As the midfield motor he has long been responsible for making the national team go, yet he disappeared for long stretches under former coach Jurgen Klinsmann, who often played him out of position. Arena, however, has dropped Bradley deeper and surrounded him with help and he has responded with some of the best soccer of his career.

“This is the same Michael Bradley that I’ve known for a long time. He’s been on an upward trajectory,” goalkeeper Tim Howard said of Bradley, whose father Bob coached the U.S. in the 2010 World Cup. “When you’re captain of your club and captain of your country and the son of a national team coach, there’s a lot of criticism that falls on your shoulders. And I think he’s handled it.”

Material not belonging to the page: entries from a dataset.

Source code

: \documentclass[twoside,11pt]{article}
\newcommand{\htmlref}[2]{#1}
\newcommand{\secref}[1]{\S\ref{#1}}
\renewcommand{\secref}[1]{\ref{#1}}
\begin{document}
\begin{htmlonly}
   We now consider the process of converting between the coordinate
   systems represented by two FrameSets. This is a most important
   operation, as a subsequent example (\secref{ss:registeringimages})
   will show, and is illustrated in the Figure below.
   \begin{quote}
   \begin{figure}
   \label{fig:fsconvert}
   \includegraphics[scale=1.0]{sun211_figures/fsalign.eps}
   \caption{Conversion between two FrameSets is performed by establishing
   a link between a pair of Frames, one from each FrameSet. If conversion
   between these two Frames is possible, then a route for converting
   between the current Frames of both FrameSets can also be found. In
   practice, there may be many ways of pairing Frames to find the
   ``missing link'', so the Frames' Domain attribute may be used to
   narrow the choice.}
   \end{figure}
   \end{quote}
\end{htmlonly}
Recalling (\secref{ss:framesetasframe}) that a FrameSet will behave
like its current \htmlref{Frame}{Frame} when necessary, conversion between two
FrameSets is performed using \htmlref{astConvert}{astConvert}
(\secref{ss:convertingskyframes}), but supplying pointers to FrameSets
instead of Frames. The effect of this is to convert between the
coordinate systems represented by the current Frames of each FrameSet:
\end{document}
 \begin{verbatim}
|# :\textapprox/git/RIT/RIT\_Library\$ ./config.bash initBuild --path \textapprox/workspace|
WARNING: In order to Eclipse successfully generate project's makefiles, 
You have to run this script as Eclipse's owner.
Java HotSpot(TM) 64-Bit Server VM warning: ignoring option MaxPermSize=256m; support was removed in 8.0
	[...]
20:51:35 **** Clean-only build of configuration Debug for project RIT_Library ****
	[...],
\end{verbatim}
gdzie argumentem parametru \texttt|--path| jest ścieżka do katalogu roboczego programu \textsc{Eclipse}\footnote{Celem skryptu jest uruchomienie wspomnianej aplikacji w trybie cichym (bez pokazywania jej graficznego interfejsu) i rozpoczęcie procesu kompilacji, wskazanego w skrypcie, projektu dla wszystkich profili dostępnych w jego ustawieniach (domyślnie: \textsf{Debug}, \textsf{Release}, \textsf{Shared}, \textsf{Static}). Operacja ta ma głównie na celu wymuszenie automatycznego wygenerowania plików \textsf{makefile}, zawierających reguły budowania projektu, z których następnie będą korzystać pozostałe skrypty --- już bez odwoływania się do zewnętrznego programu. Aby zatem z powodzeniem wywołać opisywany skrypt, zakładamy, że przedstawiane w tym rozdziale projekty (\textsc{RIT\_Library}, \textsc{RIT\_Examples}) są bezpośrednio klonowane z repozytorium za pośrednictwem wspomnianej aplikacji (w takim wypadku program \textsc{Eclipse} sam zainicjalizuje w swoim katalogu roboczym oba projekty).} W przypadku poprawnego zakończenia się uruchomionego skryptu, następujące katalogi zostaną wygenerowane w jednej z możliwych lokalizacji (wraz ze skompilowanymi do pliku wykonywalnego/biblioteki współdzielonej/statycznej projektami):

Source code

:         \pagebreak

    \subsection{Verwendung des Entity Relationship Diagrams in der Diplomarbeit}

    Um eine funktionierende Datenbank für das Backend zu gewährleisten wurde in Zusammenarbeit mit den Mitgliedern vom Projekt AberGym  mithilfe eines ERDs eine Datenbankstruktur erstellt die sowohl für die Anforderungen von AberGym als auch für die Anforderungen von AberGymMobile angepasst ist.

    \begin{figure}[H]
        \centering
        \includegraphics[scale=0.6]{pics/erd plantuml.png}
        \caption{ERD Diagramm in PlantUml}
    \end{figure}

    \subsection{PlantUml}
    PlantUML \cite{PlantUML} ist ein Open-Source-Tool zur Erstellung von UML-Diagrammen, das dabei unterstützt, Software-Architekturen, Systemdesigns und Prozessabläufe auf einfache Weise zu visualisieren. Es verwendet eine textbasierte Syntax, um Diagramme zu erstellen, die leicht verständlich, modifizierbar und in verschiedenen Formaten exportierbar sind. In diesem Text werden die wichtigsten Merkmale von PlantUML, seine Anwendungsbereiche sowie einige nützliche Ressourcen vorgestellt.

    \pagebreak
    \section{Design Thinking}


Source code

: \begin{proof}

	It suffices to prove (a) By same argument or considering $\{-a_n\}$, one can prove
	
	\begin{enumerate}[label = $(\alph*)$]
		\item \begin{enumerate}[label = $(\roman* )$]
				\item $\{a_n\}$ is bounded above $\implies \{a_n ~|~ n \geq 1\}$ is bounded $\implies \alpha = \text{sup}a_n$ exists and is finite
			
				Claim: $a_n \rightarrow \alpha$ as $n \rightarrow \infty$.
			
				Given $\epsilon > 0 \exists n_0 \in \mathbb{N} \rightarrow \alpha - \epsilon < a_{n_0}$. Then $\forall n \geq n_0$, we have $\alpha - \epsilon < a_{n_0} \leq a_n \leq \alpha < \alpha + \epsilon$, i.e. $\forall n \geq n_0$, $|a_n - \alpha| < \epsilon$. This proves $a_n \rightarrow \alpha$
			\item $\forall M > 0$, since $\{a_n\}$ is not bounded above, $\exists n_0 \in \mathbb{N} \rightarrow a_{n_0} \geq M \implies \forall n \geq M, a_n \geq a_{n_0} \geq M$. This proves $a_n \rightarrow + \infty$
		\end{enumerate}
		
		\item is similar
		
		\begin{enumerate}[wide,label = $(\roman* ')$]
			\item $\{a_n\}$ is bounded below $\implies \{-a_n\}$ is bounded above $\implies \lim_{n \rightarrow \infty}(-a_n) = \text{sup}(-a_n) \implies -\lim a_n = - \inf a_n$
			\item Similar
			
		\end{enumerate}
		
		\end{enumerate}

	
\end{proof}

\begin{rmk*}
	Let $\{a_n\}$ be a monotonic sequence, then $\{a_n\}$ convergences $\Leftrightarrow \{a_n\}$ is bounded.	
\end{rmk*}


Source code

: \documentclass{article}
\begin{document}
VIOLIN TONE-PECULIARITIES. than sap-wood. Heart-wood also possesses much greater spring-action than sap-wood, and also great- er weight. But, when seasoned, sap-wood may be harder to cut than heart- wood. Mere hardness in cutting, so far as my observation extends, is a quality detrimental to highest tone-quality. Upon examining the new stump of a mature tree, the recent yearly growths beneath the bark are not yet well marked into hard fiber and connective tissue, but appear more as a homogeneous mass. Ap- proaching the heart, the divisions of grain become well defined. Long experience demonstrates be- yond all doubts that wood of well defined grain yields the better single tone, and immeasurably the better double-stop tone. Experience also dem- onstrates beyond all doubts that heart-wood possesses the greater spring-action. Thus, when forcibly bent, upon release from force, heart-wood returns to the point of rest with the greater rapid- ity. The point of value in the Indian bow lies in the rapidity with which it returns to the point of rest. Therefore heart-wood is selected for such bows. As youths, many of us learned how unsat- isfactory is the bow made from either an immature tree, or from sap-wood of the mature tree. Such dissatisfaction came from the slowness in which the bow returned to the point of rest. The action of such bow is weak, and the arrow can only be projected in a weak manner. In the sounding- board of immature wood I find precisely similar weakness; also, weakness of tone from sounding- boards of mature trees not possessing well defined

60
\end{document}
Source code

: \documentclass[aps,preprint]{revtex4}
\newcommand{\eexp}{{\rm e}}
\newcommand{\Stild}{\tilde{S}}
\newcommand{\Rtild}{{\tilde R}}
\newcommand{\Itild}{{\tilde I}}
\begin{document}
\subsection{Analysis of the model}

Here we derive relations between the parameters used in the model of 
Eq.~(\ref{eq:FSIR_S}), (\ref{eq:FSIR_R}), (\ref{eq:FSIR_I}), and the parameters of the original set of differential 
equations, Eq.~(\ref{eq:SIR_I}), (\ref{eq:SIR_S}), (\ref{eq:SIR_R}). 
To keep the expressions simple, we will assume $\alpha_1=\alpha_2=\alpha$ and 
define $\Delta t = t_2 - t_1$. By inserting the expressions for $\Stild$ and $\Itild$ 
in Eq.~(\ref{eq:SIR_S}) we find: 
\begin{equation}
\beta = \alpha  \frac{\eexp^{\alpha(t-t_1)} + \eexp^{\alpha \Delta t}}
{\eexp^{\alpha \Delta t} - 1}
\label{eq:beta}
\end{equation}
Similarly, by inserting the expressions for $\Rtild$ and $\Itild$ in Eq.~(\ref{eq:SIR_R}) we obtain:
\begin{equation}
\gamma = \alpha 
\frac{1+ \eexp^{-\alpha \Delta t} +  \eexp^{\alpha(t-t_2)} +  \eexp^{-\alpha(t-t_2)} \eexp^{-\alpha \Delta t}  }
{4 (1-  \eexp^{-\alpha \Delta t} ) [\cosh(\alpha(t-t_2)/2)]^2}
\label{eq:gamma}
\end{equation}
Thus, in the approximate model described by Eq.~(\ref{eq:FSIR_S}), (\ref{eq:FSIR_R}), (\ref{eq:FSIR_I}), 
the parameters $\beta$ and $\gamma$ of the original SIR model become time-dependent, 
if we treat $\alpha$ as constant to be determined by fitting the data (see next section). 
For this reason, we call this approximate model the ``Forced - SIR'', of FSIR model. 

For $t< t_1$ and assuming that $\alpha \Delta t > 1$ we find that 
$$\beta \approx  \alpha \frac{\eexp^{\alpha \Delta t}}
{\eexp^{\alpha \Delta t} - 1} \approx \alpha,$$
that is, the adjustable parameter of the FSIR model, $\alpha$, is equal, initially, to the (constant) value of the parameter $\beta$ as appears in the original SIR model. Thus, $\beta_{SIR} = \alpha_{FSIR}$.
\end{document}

Bradley’s impact extends far beyond the field. His intensity and piercing stare has unsettled more than a few teammates, not to mention journalists. He’s also among the most thoughtful players on the national team, answering questions in a quiet, deliberate style in which he parses every word, searching for just the right tone and meaning.

But he feels a responsibility to speak out, in words and deeds, on issues that go beyond sports, something he did last summer when he wore a rainbow captain’s armband after an attack on a gay nightclub in Orlando, Fla., and later when he called for national unity in the wake of the presidential election.

“He’s been one of the greatest captains I’ve played for,” said Howard, who has played behind Bradley on the national team since 2006. “To be a good leader is very hard. You have to wear it all the time. There’s no off-days in that regard. That’s what stands out most about him.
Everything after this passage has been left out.